Another regular columnist of ACM Inroads, Tony Clear, writes of disappearing down a rabbit hole which has inspired our front cover theme around Alice in Wonderland. Our days have a certain feel that resonate with this classic tale. However, Tony is writing about the more menacing side of social media platforms, which are emerging to closely monitor our online moves and attempt to control us. He writes about a police state 'in service of advertising, to capture our attention and continuously present tasty morsels for us to consume.' He exhorts computing educators not to shy away from the questions around social media, but to educate our students to consider the impact of their design decisions on society, as they will be creating tomorrow's algorithms.

Chogning Sun and Jody Clarke-Midura provide some interesting insights into recruiting youth into K-12 computer science. They write about their App Camp program and their design conjectures around providing support, engagement and relevance for all students, regardless of background, gender or ethnicity. They encourage their campers to take their apps home to share with family and friends and collect data about its affects. Their information has been gathered over many years, and covers perceptions and data related to influencing self-efficacy, role modelling, coding environments, and curriculum among many other factors. They provide some useful recommendations based on their research and experience.

We are fortunate to reprint two of the prize-winning best papers from the recent SIGCSE 2022 Technical Symposium. This was a hybrid conference, and we held a session there talking about "ACM Inroads: How to foster collaboration and dialogue in a magazine?" where we met some interesting colleagues and gained some valuable insights. The two papers we have included in this issue shared the award for best papers in the Computing Education Research category. They are both very interesting as they demonstrate detailed data collection and analysis with meticulous research looking into demographic analysis of data structures course, and metrics for predicting performance.

As part of the regular series on Prominent Propagators, our team of David Bunde, Zack Butler, Christopher Hovey and Cynthia Taylor have this time found a very caring and sharing participant. Monica McGill has achieved many milestones in her career including being the CEO and Founder at CSEdResearch.org, a member of the CSTA Board, Associate Editor for ACM Transactions on Computing Education (ToCE) and chair of the inaugural ACM-W North America committee. She also has a very interesting Twitter handle: https://twitter.com/virtuallyFine. Monica gives many insights into the importance of sharing resources and building this into communities working together so everyone can benefit from these resources.

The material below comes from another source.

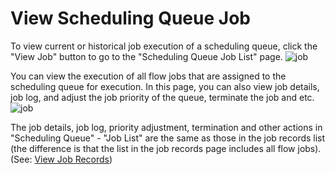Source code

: # View Scheduling Queue Job

To view current or historical job execution of a scheduling queue, click the "View Job" button to go to the "Scheduling Queue Job List" page. ![job](https://docimages.blob.core.chinacloudapi.cn/images/Console/queue/V3queue7.png)

You can view the execution of all flow jobs that are assigned to the scheduling queue for execution. In this page, you can also view job details, job log, and adjust the job priority of the queue, terminate the job and etc. ![job](https://docimages.blob.core.chinacloudapi.cn/images/Console/queue/V3queue8.png)

The job details, job log, priority adjustment, termination and other actions in "Scheduling Queue" - "Job List" are the same as those in the job records list (the difference is that the list in the job records page includes all flow jobs). (See: [View Job Records](./../job/manageJob.md))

Inroads regular columnist Henry Walker reflects on the art of course titles and descriptions from his large repository of experience and resources. We note that his title hints that this may not be a scientific process, but rather an art. His column, however, examines course titles and formal descriptions from several perspectives, and does organise his reflections into four logical sections around terms, audiences, content and style, and contractual obligations. He answers questions around 'Why, What, Where, and How' as well as explaining how course descriptions are logically composed.

In keeping with the Alice in Wonderland theme, we have a very interesting explanation from one of ACM Inroads regular contributors, Don Gotterbarn, of his views on Professionalism and the ethics around this in our section entitled "As I See It." He explains the other side of professionalism which is to accentuate the positive. Picking up on a theme from SIGCSE 2021, he discusses improvements in software development methodology and meeting requirements in a safe reliable way. He discusses these positive aspects in terms of the ACM Code of Ethics and ties it all into the opportunities presented by this other side of professionalism to move to a new slogan of "Accentuate the positive and promote the good."

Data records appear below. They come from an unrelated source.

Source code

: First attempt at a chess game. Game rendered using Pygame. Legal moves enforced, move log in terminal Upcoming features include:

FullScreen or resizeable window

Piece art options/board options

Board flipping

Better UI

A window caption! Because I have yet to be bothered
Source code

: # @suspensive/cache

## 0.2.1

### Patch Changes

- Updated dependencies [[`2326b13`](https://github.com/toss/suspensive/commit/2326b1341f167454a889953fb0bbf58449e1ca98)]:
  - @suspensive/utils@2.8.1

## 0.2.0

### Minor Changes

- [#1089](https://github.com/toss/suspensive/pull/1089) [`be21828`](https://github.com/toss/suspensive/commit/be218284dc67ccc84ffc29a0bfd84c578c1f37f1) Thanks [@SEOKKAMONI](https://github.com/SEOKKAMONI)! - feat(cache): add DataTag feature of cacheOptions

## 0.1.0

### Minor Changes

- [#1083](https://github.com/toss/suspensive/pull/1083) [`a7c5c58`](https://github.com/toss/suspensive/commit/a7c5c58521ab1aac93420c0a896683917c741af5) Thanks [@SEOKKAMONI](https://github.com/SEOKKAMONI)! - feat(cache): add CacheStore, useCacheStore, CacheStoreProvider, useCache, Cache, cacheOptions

Finally, Scott Weiss, the Backpage Puzzler (our own Lewis Carroll?) has asked whether readers are enjoying his puzzles or not. Please let us know what you think! In this issue, he entitles his puzzle 'Marching Orders,' much like the Queen of Hearts would have addressed her minions in Alice in Wonderland - "off with the letter!" Unlike the Queen of Hearts though, we would all welcome your feedback on what you like and things which you would like to see in the magazine, as well as the flip side. We promise that the Mad Hatter will not be appearing!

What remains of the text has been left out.